Project Description: A framework for proactive data integrity protection in Linux.
License: GPL

Please note that as of 2.6.27 the data integrity extensions were merged into the Linux kernel. As a consequence all further development is done in the upstream kernel. This project site currently functions as a repository for design documents and presentations on DIF and DIX.

For inquiries about the Data Integrity Extensions or the Linux implementation please contact: Martin K. Petersen <martin.petersen@oracle.com>.


Many common causes of data corruption are not caused by bit rot on the physical disk platter but rather due to bugs in the I/O path between application and drive.

Modern filesystems - including Oracle's own btrfs - implement checksumming so that corrupted data can be detected. This detection occurs when data is read back, however, which can potentially be months after the corrupted data was written. And chances are that the good data was lost forever. The Data Integrity Initiative aims to prevent corrupted data buffers from being written to disk.

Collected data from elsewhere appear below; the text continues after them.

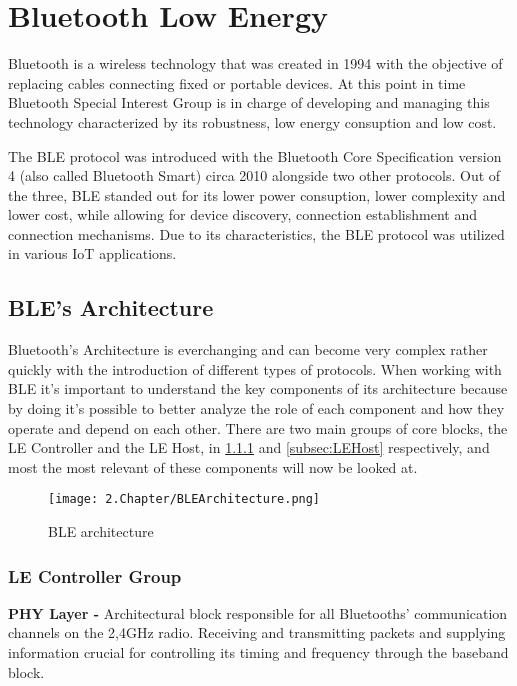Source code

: \section{Bluetooth Low Energy}
\label{sec:BLE}

Bluetooth is a wireless technology that was created in 1994 with the objective of replacing cables connecting fixed or portable devices. At this point in time Bluetooth Special Interest Group is in charge of developing and managing this technology characterized by its robustness, low energy consuption and low cost. 

The \ac{BLE} protocol was introduced with the Bluetooth Core Specification version 4 (also called Bluetooth Smart) circa 2010 alongside two other protocols.  Out of the three, \ac{BLE} standed out for its lower power consuption, lower complexity and lower cost, while allowing for  device discovery, connection establishment and connection mechanisms. Due to its characteristics, the \ac{BLE} protocol was utilized in various \ac{IoT} applications.  

\subsection{\ac{BLE}'s Architecture}
\label{subsec:BLEArchitecture}

Bluetooth's Architecture is everchanging and can become very complex rather quickly with the introduction of different types of protocols.
 When working with \ac{BLE} it's important to understand the key components of its architecture  because by doing it's possible to better analyze the role of each component and how they operate and depend on each other. There are two main groups of core blocks, the \ac{LE} Controller and the \ac{LE} Host, in \ref{subsec:LEController} and \ref{subsec:LEHost} respectively, and most the most relevant of these components will now be looked at.
 
 \begin{figure}[H]
	\centering
		\texttt{[image: 2.Chapter/BLEArchitecture.png]}
	\caption[\ac{BLE} Architecture]{\ac{BLE} architecture}
	\label{fig:BLEarchitecture}
\end{figure}

\subsubsection{ \ac{LE} Controller Group}
\label{subsec:LEController}

\textbf{\ac{PHY} Layer -} Architectural block responsible for all Bluetooths' communication channels on the 2,4GHz radio. Receiving and transmitting packets and supplying information crucial for controlling its timing and frequency through the baseband block.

Common corruptions scenarios are:

  • bad buffer writes - write ends up the right place on disk, but the data written is not what the application sent
  • misdirected writes - the write buffer contains good data but ends up being written to the wrong location on disk

The storage industry has been aware of this for many years, and many array vendors have been leveraging the support for 520 and 528 byte sectors on SCSI-family (SPI/FC/SAS) drives which allow for extra protection information to be stored along with the user's data. However, this extra information is proprietary and available inside the storage array only.

An addition to the SCSI specification called the Data Integrity Field standardizes the contents of the protection data, and allows the extra information to be sent and received from the host controller, as well as verified along the chain of devices.

With industry partners Oracle has developed an infrastructure that takes the DIF specification a step further, allowing the protection metadata to be exposed to the operating system as well as the application.

The Linux data integrity framework enables applications or kernel subsystems to attach metadata to I/O operations, allowing devices that support DIF to verify the integrity before passing them further down the stack and physically committing them to disk.

The hardware feature that enables exchange of protection metadata between host operating system and HBA is called the Data Integrity Extensions or DIX. The DIX definition can be found in the docs section.